Work task => Repeat the records. Match each character exactly.

[Source data]
··········
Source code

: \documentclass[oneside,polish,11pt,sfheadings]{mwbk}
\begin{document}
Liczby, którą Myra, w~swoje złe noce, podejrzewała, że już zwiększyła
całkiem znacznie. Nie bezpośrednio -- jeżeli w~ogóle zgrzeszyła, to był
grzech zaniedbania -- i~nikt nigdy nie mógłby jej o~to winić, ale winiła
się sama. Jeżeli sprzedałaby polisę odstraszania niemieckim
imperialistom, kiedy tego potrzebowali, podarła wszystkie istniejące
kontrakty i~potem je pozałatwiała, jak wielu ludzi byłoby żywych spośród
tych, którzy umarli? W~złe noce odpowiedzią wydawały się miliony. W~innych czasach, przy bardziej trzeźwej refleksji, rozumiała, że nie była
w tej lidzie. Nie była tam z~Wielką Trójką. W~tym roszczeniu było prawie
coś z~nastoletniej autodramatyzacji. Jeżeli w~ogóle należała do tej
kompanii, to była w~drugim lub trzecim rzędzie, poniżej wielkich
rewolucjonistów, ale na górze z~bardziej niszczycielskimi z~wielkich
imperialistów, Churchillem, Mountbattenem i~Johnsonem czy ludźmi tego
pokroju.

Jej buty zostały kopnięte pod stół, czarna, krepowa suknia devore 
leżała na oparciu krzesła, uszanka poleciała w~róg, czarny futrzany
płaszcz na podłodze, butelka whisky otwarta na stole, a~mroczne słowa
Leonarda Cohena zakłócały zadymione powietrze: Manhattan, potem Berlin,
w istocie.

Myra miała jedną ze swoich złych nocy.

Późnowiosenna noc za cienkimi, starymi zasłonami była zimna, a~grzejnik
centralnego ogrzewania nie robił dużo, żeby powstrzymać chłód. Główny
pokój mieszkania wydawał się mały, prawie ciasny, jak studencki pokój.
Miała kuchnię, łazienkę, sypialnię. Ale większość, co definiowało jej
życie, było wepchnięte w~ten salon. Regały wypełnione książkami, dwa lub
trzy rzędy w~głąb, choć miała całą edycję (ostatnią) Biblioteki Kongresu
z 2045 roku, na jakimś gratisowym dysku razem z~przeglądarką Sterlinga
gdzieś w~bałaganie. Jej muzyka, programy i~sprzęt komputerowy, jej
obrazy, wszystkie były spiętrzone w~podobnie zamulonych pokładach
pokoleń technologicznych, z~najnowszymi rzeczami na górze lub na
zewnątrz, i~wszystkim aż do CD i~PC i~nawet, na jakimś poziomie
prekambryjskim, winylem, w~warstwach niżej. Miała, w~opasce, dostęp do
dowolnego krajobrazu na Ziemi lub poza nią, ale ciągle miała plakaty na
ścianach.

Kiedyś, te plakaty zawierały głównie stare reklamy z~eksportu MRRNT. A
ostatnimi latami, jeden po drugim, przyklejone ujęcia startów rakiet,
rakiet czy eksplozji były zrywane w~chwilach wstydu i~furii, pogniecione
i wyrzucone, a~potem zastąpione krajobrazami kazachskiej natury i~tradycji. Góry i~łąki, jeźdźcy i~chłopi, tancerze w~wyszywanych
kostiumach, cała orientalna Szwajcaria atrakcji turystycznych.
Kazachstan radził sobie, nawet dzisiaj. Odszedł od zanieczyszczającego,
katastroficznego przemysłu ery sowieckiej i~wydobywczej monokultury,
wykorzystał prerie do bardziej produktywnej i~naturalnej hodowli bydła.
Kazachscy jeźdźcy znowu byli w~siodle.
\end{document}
··········
Task output =>
Source code

: \documentclass[oneside,polish,11pt,sfheadings]{mwbk}
\begin{document}
Liczby, którą Myra, w~swoje złe noce, podejrzewała, że już zwiększyła
całkiem znacznie. Nie bezpośrednio -- jeżeli w~ogóle zgrzeszyła, to był
grzech zaniedbania -- i~nikt nigdy nie mógłby jej o~to winić, ale winiła
się sama. Jeżeli sprzedałaby polisę odstraszania niemieckim
imperialistom, kiedy tego potrzebowali, podarła wszystkie istniejące
kontrakty i~potem je pozałatwiała, jak wielu ludzi byłoby żywych spośród
tych, którzy umarli? W~złe noce odpowiedzią wydawały się miliony. W~innych czasach, przy bardziej trzeźwej refleksji, rozumiała, że nie była
w tej lidzie. Nie była tam z~Wielką Trójką. W~tym roszczeniu było prawie
coś z~nastoletniej autodramatyzacji. Jeżeli w~ogóle należała do tej
kompanii, to była w~drugim lub trzecim rzędzie, poniżej wielkich
rewolucjonistów, ale na górze z~bardziej niszczycielskimi z~wielkich
imperialistów, Churchillem, Mountbattenem i~Johnsonem czy ludźmi tego
pokroju.

Jej buty zostały kopnięte pod stół, czarna, krepowa suknia devore 
leżała na oparciu krzesła, uszanka poleciała w~róg, czarny futrzany
płaszcz na podłodze, butelka whisky otwarta na stole, a~mroczne słowa
Leonarda Cohena zakłócały zadymione powietrze: Manhattan, potem Berlin,
w istocie.

Myra miała jedną ze swoich złych nocy.

Późnowiosenna noc za cienkimi, starymi zasłonami była zimna, a~grzejnik
centralnego ogrzewania nie robił dużo, żeby powstrzymać chłód. Główny
pokój mieszkania wydawał się mały, prawie ciasny, jak studencki pokój.
Miała kuchnię, łazienkę, sypialnię. Ale większość, co definiowało jej
życie, było wepchnięte w~ten salon. Regały wypełnione książkami, dwa lub
trzy rzędy w~głąb, choć miała całą edycję (ostatnią) Biblioteki Kongresu
z 2045 roku, na jakimś gratisowym dysku razem z~przeglądarką Sterlinga
gdzieś w~bałaganie. Jej muzyka, programy i~sprzęt komputerowy, jej
obrazy, wszystkie były spiętrzone w~podobnie zamulonych pokładach
pokoleń technologicznych, z~najnowszymi rzeczami na górze lub na
zewnątrz, i~wszystkim aż do CD i~PC i~nawet, na jakimś poziomie
prekambryjskim, winylem, w~warstwach niżej. Miała, w~opasce, dostęp do
dowolnego krajobrazu na Ziemi lub poza nią, ale ciągle miała plakaty na
ścianach.

Kiedyś, te plakaty zawierały głównie stare reklamy z~eksportu MRRNT. A
ostatnimi latami, jeden po drugim, przyklejone ujęcia startów rakiet,
rakiet czy eksplozji były zrywane w~chwilach wstydu i~furii, pogniecione
i wyrzucone, a~potem zastąpione krajobrazami kazachskiej natury i~tradycji. Góry i~łąki, jeźdźcy i~chłopi, tancerze w~wyszywanych
kostiumach, cała orientalna Szwajcaria atrakcji turystycznych.
Kazachstan radził sobie, nawet dzisiaj. Odszedł od zanieczyszczającego,
katastroficznego przemysłu ery sowieckiej i~wydobywczej monokultury,
wykorzystał prerie do bardziej produktywnej i~naturalnej hodowli bydła.
Kazachscy jeźdźcy znowu byli w~siodle.
\end{document}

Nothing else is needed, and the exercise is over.